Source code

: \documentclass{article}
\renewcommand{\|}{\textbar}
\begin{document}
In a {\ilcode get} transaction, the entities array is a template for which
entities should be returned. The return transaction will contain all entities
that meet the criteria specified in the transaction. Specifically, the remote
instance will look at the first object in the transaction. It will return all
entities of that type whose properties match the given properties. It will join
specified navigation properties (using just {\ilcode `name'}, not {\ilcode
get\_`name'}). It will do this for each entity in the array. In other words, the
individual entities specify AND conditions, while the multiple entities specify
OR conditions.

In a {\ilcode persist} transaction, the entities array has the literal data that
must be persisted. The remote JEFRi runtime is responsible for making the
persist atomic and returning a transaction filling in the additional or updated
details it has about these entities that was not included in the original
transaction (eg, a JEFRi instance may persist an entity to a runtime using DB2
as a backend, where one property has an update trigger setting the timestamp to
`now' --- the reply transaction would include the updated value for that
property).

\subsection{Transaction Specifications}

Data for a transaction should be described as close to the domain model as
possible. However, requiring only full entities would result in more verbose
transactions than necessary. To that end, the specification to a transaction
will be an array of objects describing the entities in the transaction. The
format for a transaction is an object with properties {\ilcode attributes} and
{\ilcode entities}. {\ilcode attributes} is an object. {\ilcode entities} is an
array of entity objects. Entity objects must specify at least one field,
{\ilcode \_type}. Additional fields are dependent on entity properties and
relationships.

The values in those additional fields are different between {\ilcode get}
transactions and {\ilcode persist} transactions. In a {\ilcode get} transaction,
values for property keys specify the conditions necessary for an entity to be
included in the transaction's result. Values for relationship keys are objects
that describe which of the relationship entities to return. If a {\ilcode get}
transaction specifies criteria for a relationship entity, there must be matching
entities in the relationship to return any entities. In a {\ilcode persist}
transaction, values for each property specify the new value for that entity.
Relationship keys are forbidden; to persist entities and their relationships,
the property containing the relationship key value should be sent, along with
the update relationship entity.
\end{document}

++++++++++

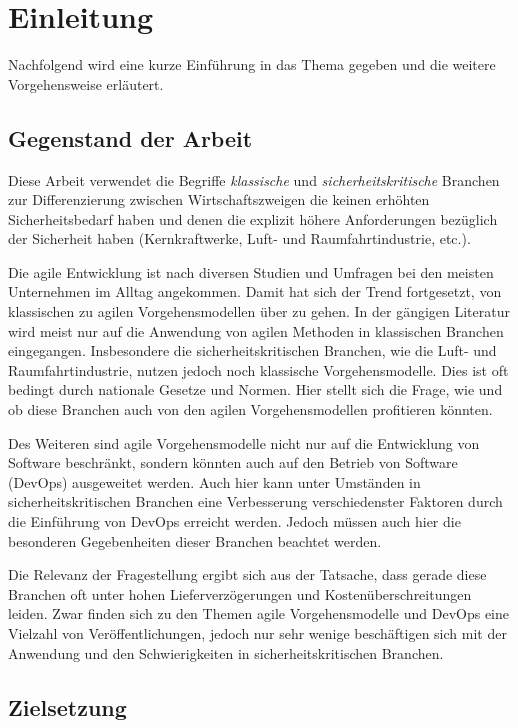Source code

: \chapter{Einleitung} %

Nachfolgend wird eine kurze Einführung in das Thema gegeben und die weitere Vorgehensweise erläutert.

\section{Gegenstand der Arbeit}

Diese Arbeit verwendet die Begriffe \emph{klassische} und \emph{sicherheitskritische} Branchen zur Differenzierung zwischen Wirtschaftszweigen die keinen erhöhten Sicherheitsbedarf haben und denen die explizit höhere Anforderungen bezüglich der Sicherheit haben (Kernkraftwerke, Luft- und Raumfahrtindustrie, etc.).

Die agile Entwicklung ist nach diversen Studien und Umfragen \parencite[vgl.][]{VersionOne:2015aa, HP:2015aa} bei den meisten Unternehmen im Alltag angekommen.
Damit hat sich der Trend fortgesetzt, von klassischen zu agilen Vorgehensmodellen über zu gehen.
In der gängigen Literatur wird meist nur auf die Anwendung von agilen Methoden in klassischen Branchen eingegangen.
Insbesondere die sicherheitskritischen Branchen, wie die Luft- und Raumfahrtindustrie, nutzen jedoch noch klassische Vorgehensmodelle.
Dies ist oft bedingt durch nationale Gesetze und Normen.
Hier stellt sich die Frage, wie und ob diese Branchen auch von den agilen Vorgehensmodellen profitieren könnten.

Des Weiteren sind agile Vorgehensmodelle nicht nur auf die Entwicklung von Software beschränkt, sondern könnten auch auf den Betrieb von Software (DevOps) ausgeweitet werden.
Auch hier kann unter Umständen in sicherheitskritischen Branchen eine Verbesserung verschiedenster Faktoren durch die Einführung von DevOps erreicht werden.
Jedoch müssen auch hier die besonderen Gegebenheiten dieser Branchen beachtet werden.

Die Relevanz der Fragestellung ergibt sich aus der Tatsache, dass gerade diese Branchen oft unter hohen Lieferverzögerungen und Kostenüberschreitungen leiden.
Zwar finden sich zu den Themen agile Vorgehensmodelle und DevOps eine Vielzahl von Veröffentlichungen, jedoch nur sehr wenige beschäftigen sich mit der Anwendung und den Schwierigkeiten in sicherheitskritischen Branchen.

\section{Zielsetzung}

++++++++++

Extract the lines of the preceding material that run from the line with "individual entities specify" through the line with "format for a", inclusive, reproducing them exactly and adding nothing.

-- Task response --
individual entities specify AND conditions, while the multiple entities specify
OR conditions.

In a {\ilcode persist} transaction, the entities array has the literal data that
must be persisted. The remote JEFRi runtime is responsible for making the
persist atomic and returning a transaction filling in the additional or updated
details it has about these entities that was not included in the original
transaction (eg, a JEFRi instance may persist an entity to a runtime using DB2
as a backend, where one property has an update trigger setting the timestamp to
`now' --- the reply transaction would include the updated value for that
property).

\subsection{Transaction Specifications}

Data for a transaction should be described as close to the domain model as
possible. However, requiring only full entities would result in more verbose
transactions than necessary. To that end, the specification to a transaction
will be an array of objects describing the entities in the transaction. The
format for a transaction is an object with properties {\ilcode attributes} and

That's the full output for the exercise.